- [Directions for this task]: Count the lines in the records beneath this task that contain the string "todos", then give the count by itself.

[Records excerpted from a collection]
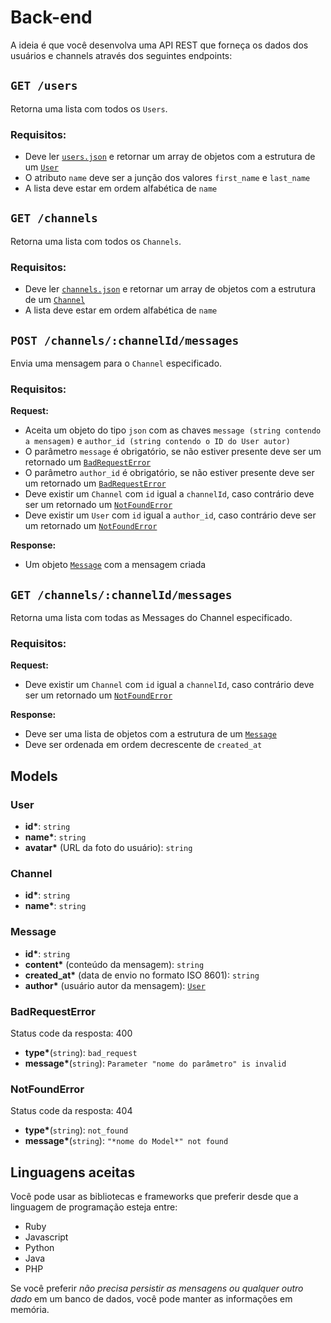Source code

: # Back-end

A ideia é que você desenvolva uma API REST que forneça os dados dos usuários e channels através dos seguintes endpoints:

## `GET /users`

Retorna uma lista com todos os `Users`.

### Requisitos:

- Deve ler [`users.json`](users.json) e retornar um array de objetos com a estrutura de um [`User`](#user)
- O atributo `name` deve ser a junção dos valores `first_name` e `last_name`
- A lista deve estar em ordem alfabética de `name`

## `GET /channels`

Retorna uma lista com todos os `Channels`.

### Requisitos:

- Deve ler [`channels.json`](channels.json) e retornar um array de objetos com a estrutura de um [`Channel`](#channel)
- A lista deve estar em ordem alfabética de `name`

## `POST /channels/:channelId/messages`

Envia uma mensagem para o `Channel` especificado.

### Requisitos:

**Request:**

- Aceita um objeto do tipo `json` com as chaves `message (string contendo a mensagem)` e `author_id (string contendo o ID do User autor)`
- O parâmetro `message` é obrigatório, se não estiver presente deve ser um retornado um [`BadRequestError`](#badrequesterror)
- O parâmetro `author_id` é obrigatório, se não estiver presente deve ser um retornado um [`BadRequestError`](#badrequesterror)
- Deve existir um `Channel` com `id` igual a `channelId`, caso contrário deve ser um retornado um [`NotFoundError`](#notfounderror)
- Deve existir um `User` com `id` igual a `author_id`, caso contrário deve ser um retornado um [`NotFoundError`](#notfounderror)

**Response:**

- Um objeto [`Message`](#message) com a mensagem criada

## `GET /channels/:channelId/messages`

Retorna uma lista com todas as Messages do Channel especificado.

### Requisitos:

**Request:**

- Deve existir um `Channel` com `id` igual a `channelId`, caso contrário deve ser um retornado um [`NotFoundError`](#notfounderror)

**Response:**

- Deve ser uma lista de objetos com a estrutura de um [`Message`](#message)
- Deve ser ordenada em ordem decrescente de `created_at`

## Models
### User
- **id\***: `string`
- **name\***: `string`
- **avatar\*** (URL da foto do usuário): `string`

### Channel
- **id\***: `string`
- **name\***: `string`

### Message
- **id\***: `string`
- **content\*** (conteúdo da mensagem): `string`
- **created_at\*** (data de envio no formato ISO 8601): `string`
- **author\*** (usuário autor da mensagem): [`User`](#user)

### BadRequestError
Status code da resposta: 400

- **type\***(`string`): `bad_request`
- **message\***(`string`): `Parameter "nome do parâmetro" is invalid`

### NotFoundError
Status code da resposta: 404

- **type\***(`string`): `not_found`
- **message\***(`string`): `"*nome do Model*" not found`

## Linguagens aceitas
Você pode usar as bibliotecas e frameworks que preferir desde que a linguagem de programação esteja entre:

- Ruby
- Javascript
- Python
- Java
- PHP

Se você preferir *não precisa persistir as mensagens ou qualquer outro dado* em um banco de dados, você pode manter as informações em memória.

- [Written response]: 2